• **SUPPLIED DATA**:
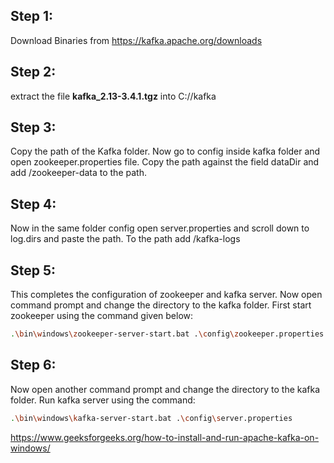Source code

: 

## Step 1: 
Download Binaries from https://kafka.apache.org/downloads 

## Step 2: 
extract the file **kafka_2.13-3.4.1.tgz** into C://kafka

## Step 3: 
Copy the path of the Kafka folder. Now go to config inside kafka folder and open zookeeper.properties file. Copy the path against the field dataDir and add /zookeeper-data to the path.

## Step 4:
Now in the same folder config open server.properties and scroll down to log.dirs and paste the path. To the path add /kafka-logs

## Step 5:
This completes the configuration of zookeeper and kafka server. Now open command prompt and change the directory to the kafka folder. First start zookeeper using the command given below:

```bash
.\bin\windows\zookeeper-server-start.bat .\config\zookeeper.properties
```
## Step 6:
Now open another command prompt and change the directory to the kafka folder. Run kafka server using the command:
```bash
.\bin\windows\kafka-server-start.bat .\config\server.properties
```


https://www.geeksforgeeks.org/how-to-install-and-run-apache-kafka-on-windows/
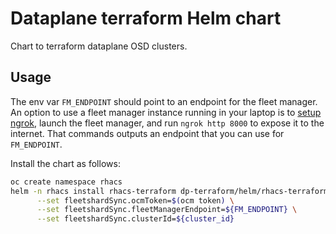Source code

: # Dataplane terraform Helm chart

Chart to terraform dataplane OSD clusters.

## Usage

The env var `FM_ENDPOINT` should point to an endpoint for the fleet manager. An option to use a fleet manager instance running in your laptop is to [setup ngrok](https://ngrok.com/docs/getting-started), launch the fleet manager, and run `ngrok http 8000` to expose it to the internet. That commands outputs an endpoint that you can use for `FM_ENDPOINT`.

Install the chart as follows:

```bash
oc create namespace rhacs
helm -n rhacs install rhacs-terraform dp-terraform/helm/rhacs-terraform/ \
      --set fleetshardSync.ocmToken=$(ocm token) \
      --set fleetshardSync.fleetManagerEndpoint=${FM_ENDPOINT} \
      --set fleetshardSync.clusterId=${cluster_id}
```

• **PROMPT**: Every line of the listing is to be repeated exactly, and the pictures are to be dropped.

• **THE COMPLETED TASK**:
Source code

: 

## Step 1: 
Download Binaries from https://kafka.apache.org/downloads 

## Step 2: 
extract the file **kafka_2.13-3.4.1.tgz** into C://kafka

## Step 3: 
Copy the path of the Kafka folder. Now go to config inside kafka folder and open zookeeper.properties file. Copy the path against the field dataDir and add /zookeeper-data to the path.

## Step 4:
Now in the same folder config open server.properties and scroll down to log.dirs and paste the path. To the path add /kafka-logs

## Step 5:
This completes the configuration of zookeeper and kafka server. Now open command prompt and change the directory to the kafka folder. First start zookeeper using the command given below:

```bash
.\bin\windows\zookeeper-server-start.bat .\config\zookeeper.properties
```
## Step 6:
Now open another command prompt and change the directory to the kafka folder. Run kafka server using the command:
```bash
.\bin\windows\kafka-server-start.bat .\config\server.properties
```


https://www.geeksforgeeks.org/how-to-install-and-run-apache-kafka-on-windows/
Source code

: # Dataplane terraform Helm chart

Chart to terraform dataplane OSD clusters.

## Usage

The env var `FM_ENDPOINT` should point to an endpoint for the fleet manager. An option to use a fleet manager instance running in your laptop is to [setup ngrok](https://ngrok.com/docs/getting-started), launch the fleet manager, and run `ngrok http 8000` to expose it to the internet. That commands outputs an endpoint that you can use for `FM_ENDPOINT`.

Install the chart as follows:

```bash
oc create namespace rhacs
helm -n rhacs install rhacs-terraform dp-terraform/helm/rhacs-terraform/ \
      --set fleetshardSync.ocmToken=$(ocm token) \
      --set fleetshardSync.fleetManagerEndpoint=${FM_ENDPOINT} \
      --set fleetshardSync.clusterId=${cluster_id}
```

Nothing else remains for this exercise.